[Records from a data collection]
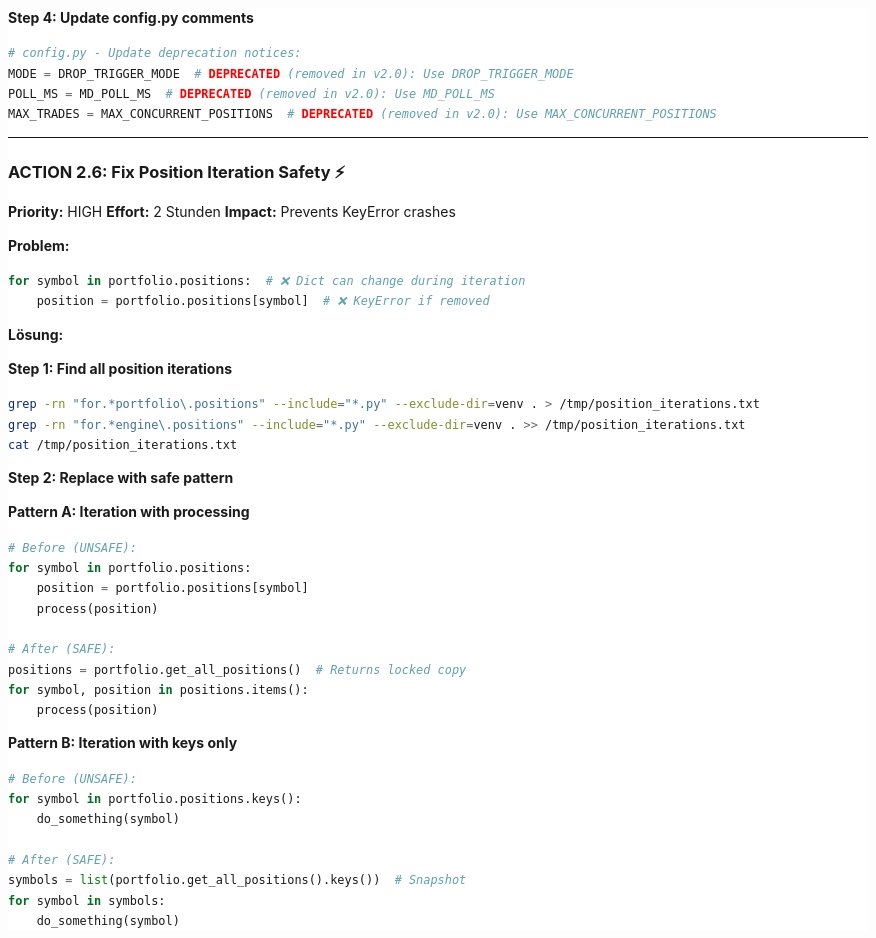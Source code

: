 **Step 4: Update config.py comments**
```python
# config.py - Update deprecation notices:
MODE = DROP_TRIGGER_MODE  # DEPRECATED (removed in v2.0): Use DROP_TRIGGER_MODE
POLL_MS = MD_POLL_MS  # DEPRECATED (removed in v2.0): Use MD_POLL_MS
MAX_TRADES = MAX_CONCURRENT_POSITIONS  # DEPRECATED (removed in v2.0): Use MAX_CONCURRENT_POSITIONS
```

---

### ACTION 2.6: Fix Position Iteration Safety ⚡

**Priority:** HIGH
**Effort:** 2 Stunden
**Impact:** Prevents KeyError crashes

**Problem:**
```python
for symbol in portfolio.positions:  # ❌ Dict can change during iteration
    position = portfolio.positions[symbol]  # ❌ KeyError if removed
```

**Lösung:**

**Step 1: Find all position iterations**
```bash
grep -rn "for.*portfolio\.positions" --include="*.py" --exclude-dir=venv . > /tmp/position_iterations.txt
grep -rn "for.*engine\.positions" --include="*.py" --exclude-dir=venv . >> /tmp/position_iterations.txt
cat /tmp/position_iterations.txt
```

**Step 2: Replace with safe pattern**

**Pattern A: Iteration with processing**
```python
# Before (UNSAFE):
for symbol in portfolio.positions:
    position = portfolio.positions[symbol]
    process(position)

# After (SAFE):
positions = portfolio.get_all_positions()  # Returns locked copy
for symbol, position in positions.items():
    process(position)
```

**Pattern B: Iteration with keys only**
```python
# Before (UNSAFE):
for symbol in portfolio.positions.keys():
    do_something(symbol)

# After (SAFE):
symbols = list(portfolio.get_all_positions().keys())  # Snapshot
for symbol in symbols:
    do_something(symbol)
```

* WHAT TO PRODUCE
Repeat the preceding records exactly but drop the images.

* EXERCISE SOLUTION
Source code

: **Step 4: Update config.py comments**
```python
# config.py - Update deprecation notices:
MODE = DROP_TRIGGER_MODE  # DEPRECATED (removed in v2.0): Use DROP_TRIGGER_MODE
POLL_MS = MD_POLL_MS  # DEPRECATED (removed in v2.0): Use MD_POLL_MS
MAX_TRADES = MAX_CONCURRENT_POSITIONS  # DEPRECATED (removed in v2.0): Use MAX_CONCURRENT_POSITIONS
```

---

### ACTION 2.6: Fix Position Iteration Safety ⚡

**Priority:** HIGH
**Effort:** 2 Stunden
**Impact:** Prevents KeyError crashes

**Problem:**
```python
for symbol in portfolio.positions:  # ❌ Dict can change during iteration
    position = portfolio.positions[symbol]  # ❌ KeyError if removed
```

**Lösung:**

**Step 1: Find all position iterations**
```bash
grep -rn "for.*portfolio\.positions" --include="*.py" --exclude-dir=venv . > /tmp/position_iterations.txt
grep -rn "for.*engine\.positions" --include="*.py" --exclude-dir=venv . >> /tmp/position_iterations.txt
cat /tmp/position_iterations.txt
```

**Step 2: Replace with safe pattern**

**Pattern A: Iteration with processing**
```python
# Before (UNSAFE):
for symbol in portfolio.positions:
    position = portfolio.positions[symbol]
    process(position)

# After (SAFE):
positions = portfolio.get_all_positions()  # Returns locked copy
for symbol, position in positions.items():
    process(position)
```

**Pattern B: Iteration with keys only**
```python
# Before (UNSAFE):
for symbol in portfolio.positions.keys():
    do_something(symbol)

# After (SAFE):
symbols = list(portfolio.get_all_positions().keys())  # Snapshot
for symbol in symbols:
    do_something(symbol)
```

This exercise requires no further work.